**Input for this task:**
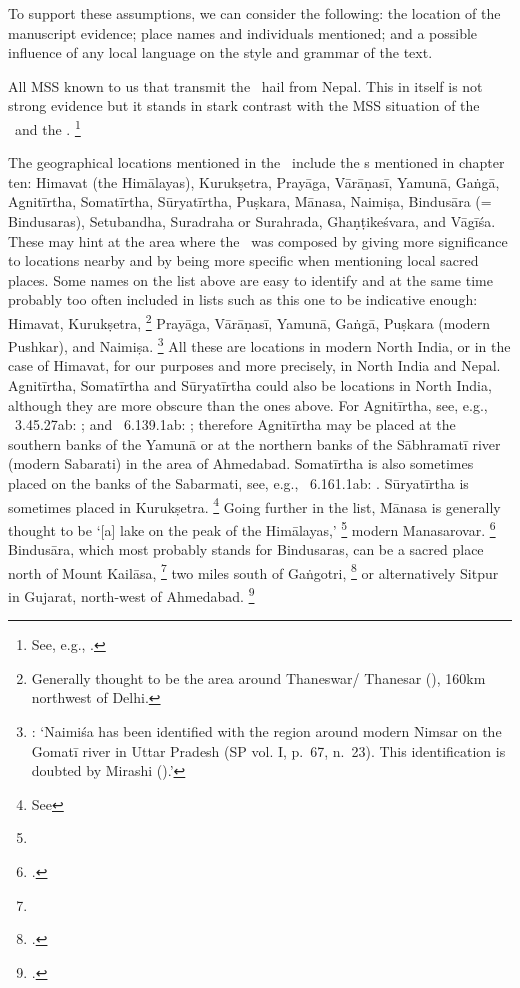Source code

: To support these assumptions, we can consider the following:
the location of the manuscript evidence;
place names and individuals mentioned;
and a possible influence of any local language on
the style and grammar of the text.

All MSS known to us that transmit the \VSS\
hail from Nepal. This in itself is not strong evidence
but it stands in stark contrast with the MSS situation
of the \SDHS\ and the \SDHU.%
		\footnote{See, e.g., .}

The geographical locations 
mentioned in the \VSS\ include the
s mentioned in chapter ten:
Himavat (the Himālayas),
Kurukṣetra,
Prayāga,
Vārāṇasī,
Yamunā,
Gaṅgā,
Agnitīrtha, %
Somatīrtha, %
Sūryatīrtha, %
Puṣkara, %
Mānasa, %
Naimiṣa, %
Bindusāra (= Bindusaras), %
Setubandha, %
Suradraha or \linebreak Sura\-hrada, %
Ghaṇṭikeśvara,
and Vāgīśa.
These may hint at the area where the \VSS\ was
composed by giving more significance to 
locations nearby and by being more specific when
mentioning local sacred places.
Some names on the list above are 
easy to identify and at the same
time probably too often included in lists such as this one
to be indicative enough: 
Himavat, Kurukṣetra,%
	\footnote{Generally thought to be the area
		around Thaneswar\thinspace /\thinspace
		Thanesar (), 
		160km northwest of Delhi.}	
Prayāga, Vārāṇasī, Yamunā,
Gaṅgā, Puṣkara (modern Pushkar), and Naimiṣa.%
		\footnote{: 
		`Naimiśa has been identified with the region around 
		modern Nimsar on the Gomatī river in Uttar Pradesh
		(SP vol. I, p.~67, n.~23).
		This identification is doubted by Mirashi (\citeyear{MirashiNaimisa}).'}
All these are locations in modern North India, or in the case of Himavat,
for our purposes and more precisely, in North India and Nepal.
Agnitīrtha, Somatīrtha and Sūryatīrtha could also
be locations in North India, although they are
more obscure than the ones above.
For Agnitīrtha, see, e.g., \PadmaP\ 3.45.27ab:      
; and  
\PadmaP\  6.139.1ab:    
; 
therefore Agnitīrtha may be placed at the southern
banks of the Yamunā or at the northern banks of
the Sābhramatī river (modern Sabarati) in the area of
Ahmedabad.
Somatīrtha is also sometimes placed on the banks
of the Sabarmati, see, e.g., \PadmaP\  6.161.1ab:
.
Sūryatīrtha is sometimes placed in Kurukṣetra.%
		\footnote{See 
		}
Going further in the list, Mānasa is generally thought
to be `[a] lake on the peak of the Himālayas,'%
	\footnote{}
modern Mana\-sarovar.%
	\footnote{.} 
Bindusāra, which most probably stands for
Bindusaras, can be a sacred place north of Mount
Kailāsa,%
	\footnote{}
two miles south of Gaṅgotri,%
	\footnote{.}
or alternatively Sitpur in Gujarat, north-west of 
Ahmedabad.%
	\footnote{.}
	
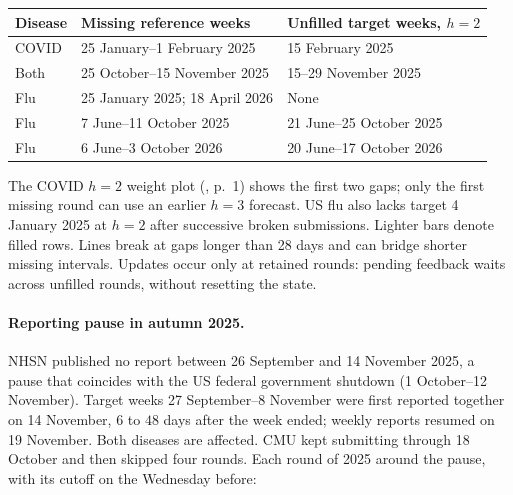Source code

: \documentclass[11pt,a4paper]{article}
\theoremstyle{definition}
\theoremstyle{remark}
\begin{document}
\begin{center}\small
\begin{tabular}{@{}lll@{}}
\toprule
Disease & Missing reference weeks & Unfilled target weeks, $h=2$\\
\midrule
COVID & 25 January--1 February 2025 & 15 February 2025\\
Both & 25 October--15 November 2025 & 15--29 November 2025\\
Flu & 25 January 2025; 18 April 2026 & None\\
Flu & 7 June--11 October 2025 & 21 June--25 October 2025\\
Flu & 6 June--3 October 2026 & 20 June--17 October 2026\\
\bottomrule
\end{tabular}
\end{center}
The COVID $h=2$ weight plot
(, p.~1) shows the first
two gaps; only the first missing round can use an earlier $h=3$ forecast.
US flu also lacks target 4 January 2025 at $h=2$ after successive broken
submissions. Lighter bars denote filled rows. Lines break at gaps longer
than 28 days and can bridge shorter missing intervals.
Updates occur only at retained rounds: pending feedback waits across
unfilled rounds, without resetting the state.

\paragraph{Reporting pause in autumn 2025.}
\label{sec:reporting-pause}
NHSN published no report between 26 September and 14 November 2025, a
pause that coincides with the US federal government shutdown (1
October--12 November). Target weeks 27 September--8 November were first
reported together on 14 November, $6$ to $48$ days after the week ended;
weekly reports resumed on 19 November. Both diseases are affected. CMU
kept submitting through 18 October and then skipped four rounds. Each
round of 2025 around the pause, with its cutoff on the Wednesday before:
\end{document}
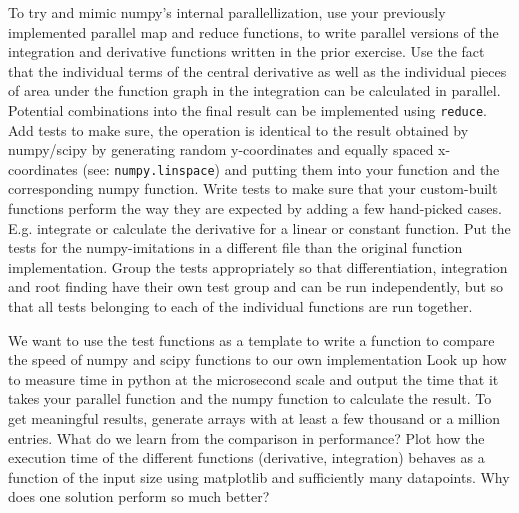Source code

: \documentclass[]{erlangen-problemset}
\begin{document}
\begin{problem}[title={Parallel numpy/scipy replacement}]
\noindent
\Question To try and mimic numpy's internal parallellization, use your previously implemented parallel map and reduce functions, to write parallel versions of the integration and derivative functions written in the prior exercise. 
Use the fact that the individual terms of the central derivative as well as the individual pieces of area under the function graph in the integration can be calculated in parallel. 
Potential combinations into the final result can be implemented using  \texttt{reduce}.
\Question Add tests to make sure, the operation is identical to the result obtained by numpy/scipy by generating random y-coordinates and equally spaced x-coordinates (see: \texttt{numpy.linspace}) and putting them into your function and the corresponding numpy function.
\Question Write tests to make sure that your custom-built functions perform the way they are expected by adding a few hand-picked cases. 
E.g. integrate or calculate the derivative for a linear or constant function.
\Question Put the tests for the numpy-imitations in a different file than the original function implementation.
\Question Group the tests appropriately so that differentiation, integration and root finding have their own test group and can be run independently, but so that all tests belonging to each of the individual functions are run together.
\end{problem}

\begin{problem}[title={Measuring performance}]
We want to use the test functions as a template to write a function to compare the speed of numpy and scipy functions to our own implementation
\noindent
\Question Look up how to measure time in python at the microsecond scale and output the time that it takes your parallel function and the numpy function to calculate the result. To get meaningful results, generate arrays with at least a few thousand or a million entries.
\Question What do we learn from the comparison in performance?
\Question Plot how the execution time of the different functions (derivative, integration) behaves as a function of the input size using matplotlib and sufficiently many datapoints.
\Question Why does one solution perform so much better?
\end{problem}
\end{document}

**What you have to do:**
Look for the word "result" in the records above, count the lines that hold it, and give only that number.

**Answer to the exercise:**
3